Description of the task: From the line that contains "设$0 < p_1 < p_2 < 1$为常数。" to the end of the entries, write out every line exactly, including both ends, and nothing more.

[Supplied data Boundary: Start]

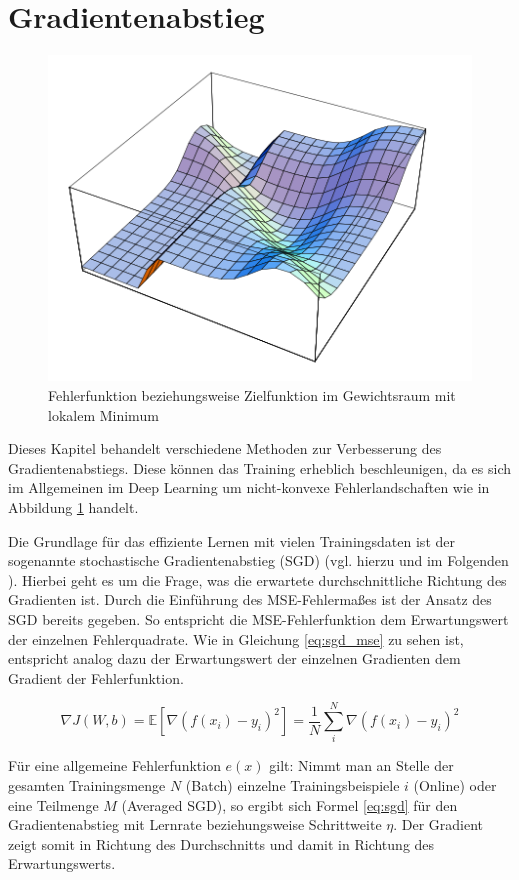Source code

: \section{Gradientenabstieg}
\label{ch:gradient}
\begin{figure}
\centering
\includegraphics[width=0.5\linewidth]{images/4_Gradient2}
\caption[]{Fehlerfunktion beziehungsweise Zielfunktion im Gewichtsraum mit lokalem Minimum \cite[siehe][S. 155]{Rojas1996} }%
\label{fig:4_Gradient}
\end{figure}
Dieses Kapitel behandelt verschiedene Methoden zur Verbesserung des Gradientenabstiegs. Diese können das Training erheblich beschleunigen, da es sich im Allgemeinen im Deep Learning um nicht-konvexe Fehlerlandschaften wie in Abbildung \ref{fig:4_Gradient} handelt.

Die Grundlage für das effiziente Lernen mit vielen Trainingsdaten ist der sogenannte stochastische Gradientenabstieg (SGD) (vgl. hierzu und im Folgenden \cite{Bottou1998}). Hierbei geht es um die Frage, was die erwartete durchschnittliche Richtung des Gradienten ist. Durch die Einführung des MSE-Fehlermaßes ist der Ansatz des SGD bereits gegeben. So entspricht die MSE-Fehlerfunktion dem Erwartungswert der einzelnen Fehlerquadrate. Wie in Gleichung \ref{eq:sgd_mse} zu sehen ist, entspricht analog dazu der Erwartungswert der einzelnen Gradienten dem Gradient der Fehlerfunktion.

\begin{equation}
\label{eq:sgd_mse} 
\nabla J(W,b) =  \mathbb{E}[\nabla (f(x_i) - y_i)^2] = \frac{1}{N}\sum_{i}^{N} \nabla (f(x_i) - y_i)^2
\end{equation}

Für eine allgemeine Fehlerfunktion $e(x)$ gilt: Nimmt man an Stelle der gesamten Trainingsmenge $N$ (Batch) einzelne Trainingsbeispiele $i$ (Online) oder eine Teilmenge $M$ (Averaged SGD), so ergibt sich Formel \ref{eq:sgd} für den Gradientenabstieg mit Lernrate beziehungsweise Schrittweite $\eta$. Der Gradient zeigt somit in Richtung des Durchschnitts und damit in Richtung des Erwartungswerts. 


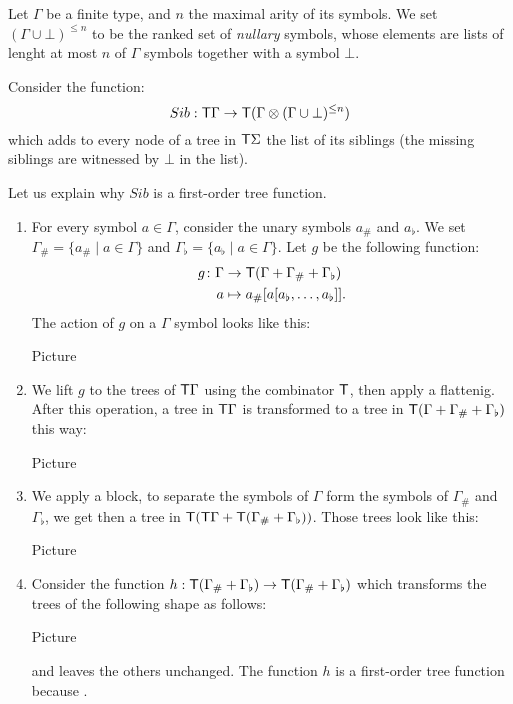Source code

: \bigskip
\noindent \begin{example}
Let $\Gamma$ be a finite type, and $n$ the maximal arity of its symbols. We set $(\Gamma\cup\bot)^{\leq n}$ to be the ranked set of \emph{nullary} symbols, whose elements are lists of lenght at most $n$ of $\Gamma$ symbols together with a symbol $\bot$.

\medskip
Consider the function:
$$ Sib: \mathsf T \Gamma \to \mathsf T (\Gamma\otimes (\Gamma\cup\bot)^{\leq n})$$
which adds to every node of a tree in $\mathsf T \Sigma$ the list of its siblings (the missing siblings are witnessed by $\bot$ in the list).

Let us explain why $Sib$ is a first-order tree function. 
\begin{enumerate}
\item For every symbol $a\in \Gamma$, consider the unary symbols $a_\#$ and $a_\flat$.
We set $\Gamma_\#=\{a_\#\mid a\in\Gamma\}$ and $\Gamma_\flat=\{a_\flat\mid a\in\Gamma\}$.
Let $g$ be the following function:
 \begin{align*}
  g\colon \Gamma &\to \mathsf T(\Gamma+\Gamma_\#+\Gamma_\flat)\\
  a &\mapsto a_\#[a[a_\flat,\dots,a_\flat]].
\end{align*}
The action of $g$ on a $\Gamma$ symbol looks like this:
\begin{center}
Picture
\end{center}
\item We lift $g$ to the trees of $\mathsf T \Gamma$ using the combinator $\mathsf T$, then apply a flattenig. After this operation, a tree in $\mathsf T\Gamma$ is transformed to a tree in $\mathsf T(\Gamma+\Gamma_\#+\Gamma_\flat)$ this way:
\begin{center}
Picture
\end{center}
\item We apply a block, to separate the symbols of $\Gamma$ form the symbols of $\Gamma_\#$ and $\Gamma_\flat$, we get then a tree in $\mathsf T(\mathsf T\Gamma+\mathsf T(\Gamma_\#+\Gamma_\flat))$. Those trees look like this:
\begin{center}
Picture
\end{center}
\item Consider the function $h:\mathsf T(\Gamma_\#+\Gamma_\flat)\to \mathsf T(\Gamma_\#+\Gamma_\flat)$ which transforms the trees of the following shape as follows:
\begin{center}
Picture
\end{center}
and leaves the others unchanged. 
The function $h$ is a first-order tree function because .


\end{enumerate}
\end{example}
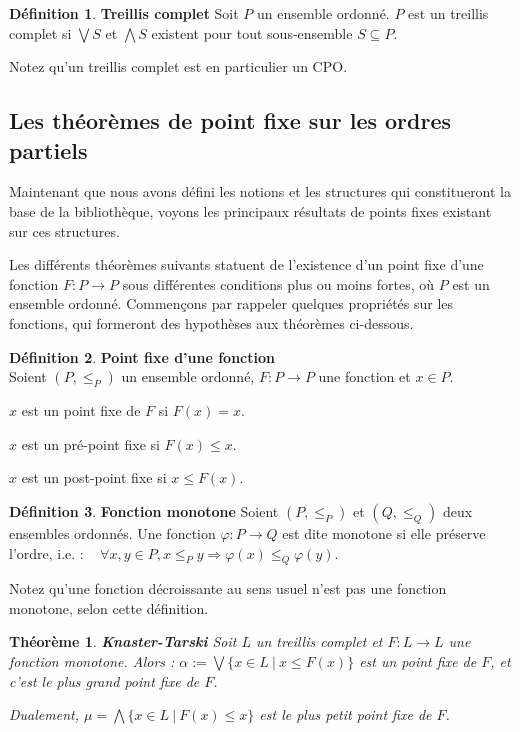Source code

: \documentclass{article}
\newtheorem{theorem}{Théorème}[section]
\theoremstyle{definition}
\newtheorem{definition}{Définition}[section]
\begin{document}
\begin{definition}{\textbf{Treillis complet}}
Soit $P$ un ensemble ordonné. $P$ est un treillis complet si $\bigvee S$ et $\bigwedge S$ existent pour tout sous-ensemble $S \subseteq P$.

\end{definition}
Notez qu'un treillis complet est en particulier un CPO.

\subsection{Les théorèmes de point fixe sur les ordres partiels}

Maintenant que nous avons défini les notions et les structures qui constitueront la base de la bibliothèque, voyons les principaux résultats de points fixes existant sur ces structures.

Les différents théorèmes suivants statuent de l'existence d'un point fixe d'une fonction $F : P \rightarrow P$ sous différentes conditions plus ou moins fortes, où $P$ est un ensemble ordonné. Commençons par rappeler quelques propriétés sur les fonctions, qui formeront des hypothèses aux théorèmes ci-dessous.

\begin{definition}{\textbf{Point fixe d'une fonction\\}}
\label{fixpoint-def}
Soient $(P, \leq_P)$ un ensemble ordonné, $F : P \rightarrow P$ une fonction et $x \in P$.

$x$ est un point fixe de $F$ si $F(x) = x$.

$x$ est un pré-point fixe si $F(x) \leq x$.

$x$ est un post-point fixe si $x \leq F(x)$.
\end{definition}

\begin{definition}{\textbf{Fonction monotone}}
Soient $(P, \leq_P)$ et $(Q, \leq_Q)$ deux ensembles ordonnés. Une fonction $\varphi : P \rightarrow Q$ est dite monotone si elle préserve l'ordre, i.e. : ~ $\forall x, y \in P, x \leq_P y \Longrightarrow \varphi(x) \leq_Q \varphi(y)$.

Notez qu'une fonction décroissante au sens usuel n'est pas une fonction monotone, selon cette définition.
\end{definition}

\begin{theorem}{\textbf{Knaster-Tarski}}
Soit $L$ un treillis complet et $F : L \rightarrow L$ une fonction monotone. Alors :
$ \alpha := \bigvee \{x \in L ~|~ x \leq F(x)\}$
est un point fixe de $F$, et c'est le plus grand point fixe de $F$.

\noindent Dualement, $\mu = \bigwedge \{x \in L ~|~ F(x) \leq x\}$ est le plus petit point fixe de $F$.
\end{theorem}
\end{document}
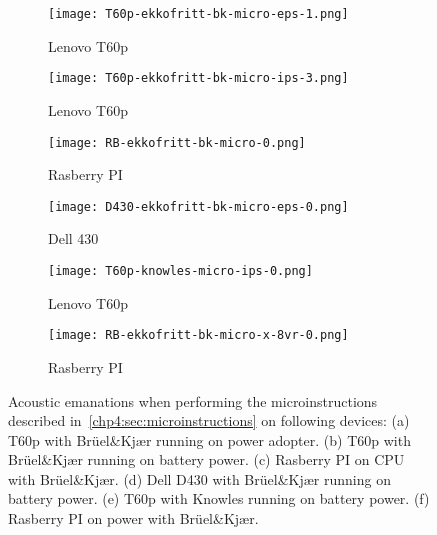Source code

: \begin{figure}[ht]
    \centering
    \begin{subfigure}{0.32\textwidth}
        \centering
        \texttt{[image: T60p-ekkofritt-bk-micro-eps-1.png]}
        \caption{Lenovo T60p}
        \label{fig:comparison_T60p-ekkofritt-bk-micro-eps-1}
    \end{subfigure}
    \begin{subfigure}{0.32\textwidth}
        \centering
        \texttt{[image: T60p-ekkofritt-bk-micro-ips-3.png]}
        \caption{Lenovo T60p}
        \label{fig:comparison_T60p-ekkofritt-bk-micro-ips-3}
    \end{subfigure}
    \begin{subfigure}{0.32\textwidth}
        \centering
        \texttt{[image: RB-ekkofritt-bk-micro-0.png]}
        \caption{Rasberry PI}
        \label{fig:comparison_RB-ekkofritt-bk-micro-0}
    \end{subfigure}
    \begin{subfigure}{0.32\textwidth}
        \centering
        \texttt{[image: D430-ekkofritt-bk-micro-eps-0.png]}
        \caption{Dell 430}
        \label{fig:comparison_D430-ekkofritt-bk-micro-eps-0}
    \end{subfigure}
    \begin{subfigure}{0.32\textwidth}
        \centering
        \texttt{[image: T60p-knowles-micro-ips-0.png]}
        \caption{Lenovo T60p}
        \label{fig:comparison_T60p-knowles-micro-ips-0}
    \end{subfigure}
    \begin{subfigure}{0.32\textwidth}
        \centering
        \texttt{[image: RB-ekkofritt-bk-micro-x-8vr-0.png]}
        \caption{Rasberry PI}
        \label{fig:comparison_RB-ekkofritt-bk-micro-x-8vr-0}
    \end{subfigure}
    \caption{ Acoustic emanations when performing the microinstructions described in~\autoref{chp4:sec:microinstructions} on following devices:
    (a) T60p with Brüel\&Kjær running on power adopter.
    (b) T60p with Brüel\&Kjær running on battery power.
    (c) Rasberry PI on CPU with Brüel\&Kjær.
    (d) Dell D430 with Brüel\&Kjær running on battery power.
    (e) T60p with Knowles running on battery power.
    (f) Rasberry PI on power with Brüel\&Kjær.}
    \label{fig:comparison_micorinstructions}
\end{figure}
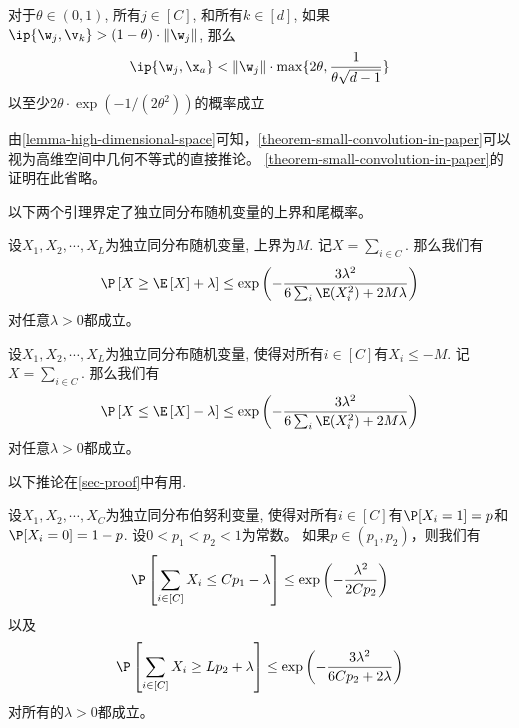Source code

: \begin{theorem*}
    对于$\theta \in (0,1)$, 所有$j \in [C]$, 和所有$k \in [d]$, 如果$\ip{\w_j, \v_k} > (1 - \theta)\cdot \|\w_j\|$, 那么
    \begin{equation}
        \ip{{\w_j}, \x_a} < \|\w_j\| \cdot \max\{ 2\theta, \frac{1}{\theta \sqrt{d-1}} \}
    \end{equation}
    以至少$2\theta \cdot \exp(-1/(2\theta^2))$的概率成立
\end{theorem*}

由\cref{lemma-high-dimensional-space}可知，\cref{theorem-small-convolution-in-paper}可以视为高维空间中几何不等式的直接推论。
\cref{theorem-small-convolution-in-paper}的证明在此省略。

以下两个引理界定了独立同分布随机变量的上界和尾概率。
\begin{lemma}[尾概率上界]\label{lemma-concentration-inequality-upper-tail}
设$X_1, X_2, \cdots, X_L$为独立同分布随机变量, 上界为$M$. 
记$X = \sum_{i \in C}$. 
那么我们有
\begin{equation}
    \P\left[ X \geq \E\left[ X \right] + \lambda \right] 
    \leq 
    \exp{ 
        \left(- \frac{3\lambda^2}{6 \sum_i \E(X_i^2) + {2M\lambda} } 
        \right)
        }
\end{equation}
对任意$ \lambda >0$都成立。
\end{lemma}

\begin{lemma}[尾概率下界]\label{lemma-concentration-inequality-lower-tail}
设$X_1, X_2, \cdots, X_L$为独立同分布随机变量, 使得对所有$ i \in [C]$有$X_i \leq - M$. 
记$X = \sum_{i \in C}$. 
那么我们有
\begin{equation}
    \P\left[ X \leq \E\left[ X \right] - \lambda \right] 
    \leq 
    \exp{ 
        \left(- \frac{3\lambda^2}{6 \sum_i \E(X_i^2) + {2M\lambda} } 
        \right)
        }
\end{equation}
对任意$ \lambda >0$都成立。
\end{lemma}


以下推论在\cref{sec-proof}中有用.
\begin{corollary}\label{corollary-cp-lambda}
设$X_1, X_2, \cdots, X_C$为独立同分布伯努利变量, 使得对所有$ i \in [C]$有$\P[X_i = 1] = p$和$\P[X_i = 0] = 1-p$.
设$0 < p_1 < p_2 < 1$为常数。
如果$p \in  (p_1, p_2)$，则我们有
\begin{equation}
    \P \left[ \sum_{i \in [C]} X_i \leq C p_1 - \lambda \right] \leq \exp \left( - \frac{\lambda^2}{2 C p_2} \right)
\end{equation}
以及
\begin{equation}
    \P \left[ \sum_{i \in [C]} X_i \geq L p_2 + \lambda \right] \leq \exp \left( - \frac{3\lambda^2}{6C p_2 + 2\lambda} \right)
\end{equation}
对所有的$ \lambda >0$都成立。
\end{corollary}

[Supplied data Boundary: End]

Written reply:
设$0 < p_1 < p_2 < 1$为常数。
如果$p \in  (p_1, p_2)$，则我们有
\begin{equation}
    \P \left[ \sum_{i \in [C]} X_i \leq C p_1 - \lambda \right] \leq \exp \left( - \frac{\lambda^2}{2 C p_2} \right)
\end{equation}
以及
\begin{equation}
    \P \left[ \sum_{i \in [C]} X_i \geq L p_2 + \lambda \right] \leq \exp \left( - \frac{3\lambda^2}{6C p_2 + 2\lambda} \right)
\end{equation}
对所有的$ \lambda >0$都成立。
\end{corollary}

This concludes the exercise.